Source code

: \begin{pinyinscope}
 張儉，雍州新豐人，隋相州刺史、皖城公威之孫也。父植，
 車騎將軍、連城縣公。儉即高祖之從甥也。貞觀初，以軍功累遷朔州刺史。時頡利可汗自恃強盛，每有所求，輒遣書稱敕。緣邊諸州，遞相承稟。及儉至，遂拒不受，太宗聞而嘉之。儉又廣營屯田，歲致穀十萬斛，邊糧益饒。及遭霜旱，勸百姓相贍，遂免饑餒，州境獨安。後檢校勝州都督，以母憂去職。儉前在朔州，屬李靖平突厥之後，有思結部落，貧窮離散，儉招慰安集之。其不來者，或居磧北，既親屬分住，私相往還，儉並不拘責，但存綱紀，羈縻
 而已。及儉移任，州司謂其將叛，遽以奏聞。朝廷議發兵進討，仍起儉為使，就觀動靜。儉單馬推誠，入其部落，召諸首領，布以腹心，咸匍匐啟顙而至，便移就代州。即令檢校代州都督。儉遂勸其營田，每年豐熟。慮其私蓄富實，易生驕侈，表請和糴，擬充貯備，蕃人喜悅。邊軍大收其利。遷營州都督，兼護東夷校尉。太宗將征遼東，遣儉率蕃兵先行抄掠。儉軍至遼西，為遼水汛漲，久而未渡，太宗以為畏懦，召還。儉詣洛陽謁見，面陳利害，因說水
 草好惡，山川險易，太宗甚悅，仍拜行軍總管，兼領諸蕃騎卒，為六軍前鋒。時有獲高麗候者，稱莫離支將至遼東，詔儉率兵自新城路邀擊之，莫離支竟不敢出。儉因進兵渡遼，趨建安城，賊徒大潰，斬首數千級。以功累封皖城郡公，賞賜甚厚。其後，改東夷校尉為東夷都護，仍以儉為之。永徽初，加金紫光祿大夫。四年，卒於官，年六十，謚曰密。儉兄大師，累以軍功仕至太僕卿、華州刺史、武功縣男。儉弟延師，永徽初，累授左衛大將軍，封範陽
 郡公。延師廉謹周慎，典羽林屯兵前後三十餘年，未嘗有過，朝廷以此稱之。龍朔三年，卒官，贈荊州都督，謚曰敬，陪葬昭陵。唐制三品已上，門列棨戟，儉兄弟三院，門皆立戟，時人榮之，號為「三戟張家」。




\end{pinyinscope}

===============

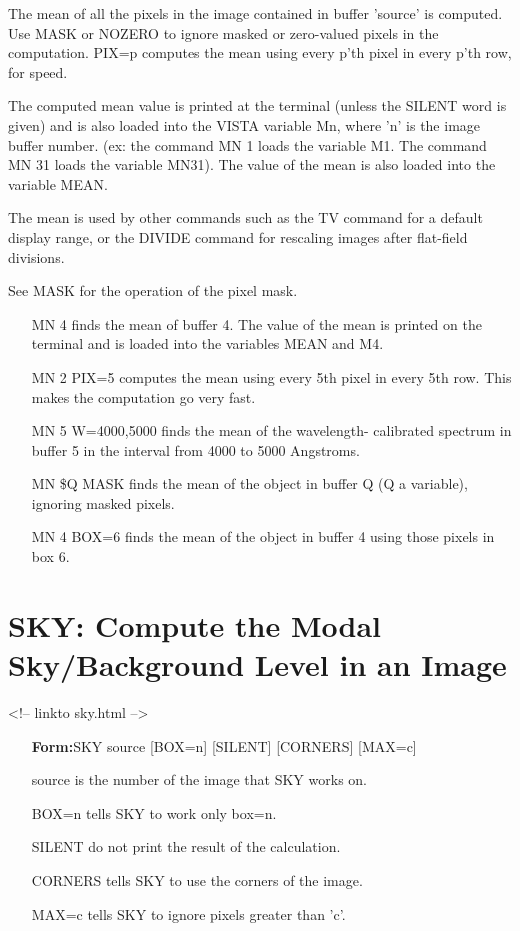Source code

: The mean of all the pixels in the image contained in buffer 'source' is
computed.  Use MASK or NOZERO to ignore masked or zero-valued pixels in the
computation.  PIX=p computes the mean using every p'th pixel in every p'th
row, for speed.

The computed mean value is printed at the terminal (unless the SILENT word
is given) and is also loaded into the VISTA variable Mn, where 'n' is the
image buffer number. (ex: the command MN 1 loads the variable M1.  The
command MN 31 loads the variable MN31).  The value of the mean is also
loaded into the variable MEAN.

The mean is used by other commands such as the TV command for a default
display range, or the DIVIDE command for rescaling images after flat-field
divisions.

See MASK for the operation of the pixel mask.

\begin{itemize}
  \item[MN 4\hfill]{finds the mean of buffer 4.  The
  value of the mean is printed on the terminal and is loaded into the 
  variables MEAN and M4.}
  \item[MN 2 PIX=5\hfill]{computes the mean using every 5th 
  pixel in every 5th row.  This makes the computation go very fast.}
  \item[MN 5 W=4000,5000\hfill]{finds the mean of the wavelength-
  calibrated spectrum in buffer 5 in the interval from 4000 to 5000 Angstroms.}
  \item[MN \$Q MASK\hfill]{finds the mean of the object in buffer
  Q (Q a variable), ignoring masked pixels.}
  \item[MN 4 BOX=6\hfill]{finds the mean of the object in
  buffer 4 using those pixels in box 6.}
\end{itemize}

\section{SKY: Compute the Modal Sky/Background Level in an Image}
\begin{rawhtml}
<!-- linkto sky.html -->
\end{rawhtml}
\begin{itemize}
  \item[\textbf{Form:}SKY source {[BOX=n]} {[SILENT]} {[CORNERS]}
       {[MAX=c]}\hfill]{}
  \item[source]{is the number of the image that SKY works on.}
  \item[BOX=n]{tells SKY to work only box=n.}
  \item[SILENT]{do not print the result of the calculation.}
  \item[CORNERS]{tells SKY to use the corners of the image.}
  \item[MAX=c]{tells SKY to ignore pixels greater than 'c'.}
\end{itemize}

===============

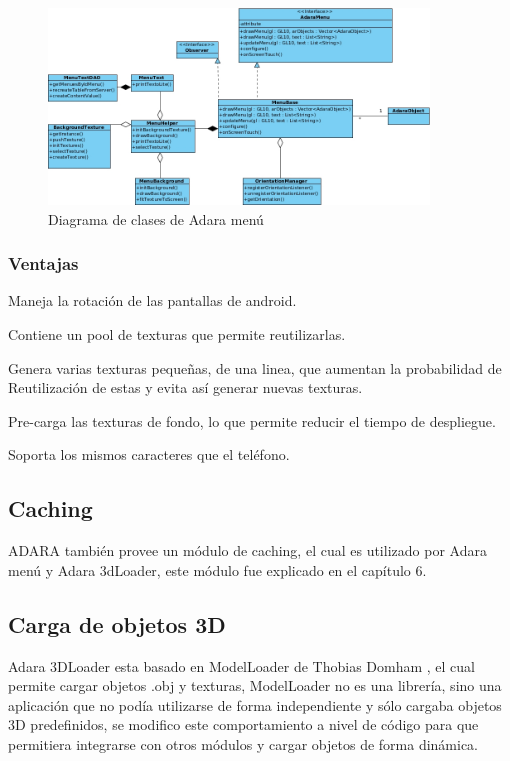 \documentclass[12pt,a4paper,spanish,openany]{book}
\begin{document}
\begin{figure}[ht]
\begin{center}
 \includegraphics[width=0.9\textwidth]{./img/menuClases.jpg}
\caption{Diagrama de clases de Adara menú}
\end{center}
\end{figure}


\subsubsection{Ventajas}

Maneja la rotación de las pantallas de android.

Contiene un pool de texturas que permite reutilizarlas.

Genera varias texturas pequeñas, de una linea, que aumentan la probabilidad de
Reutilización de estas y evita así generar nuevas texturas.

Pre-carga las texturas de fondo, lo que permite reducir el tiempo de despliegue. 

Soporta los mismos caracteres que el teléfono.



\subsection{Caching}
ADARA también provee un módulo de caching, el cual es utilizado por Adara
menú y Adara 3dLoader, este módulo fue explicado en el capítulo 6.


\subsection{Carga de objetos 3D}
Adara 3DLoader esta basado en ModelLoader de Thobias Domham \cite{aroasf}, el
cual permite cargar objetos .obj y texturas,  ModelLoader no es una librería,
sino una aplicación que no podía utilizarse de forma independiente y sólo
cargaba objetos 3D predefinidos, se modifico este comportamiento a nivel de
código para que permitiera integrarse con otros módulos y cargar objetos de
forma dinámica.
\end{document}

===============

**WORK REQUEST**
Where a line of the records has the string "ModelLoader", copy that line.

**OUTPUT**
Adara 3DLoader esta basado en ModelLoader de Thobias Domham \cite{aroasf}, el
cual permite cargar objetos .obj y texturas,  ModelLoader no es una librería,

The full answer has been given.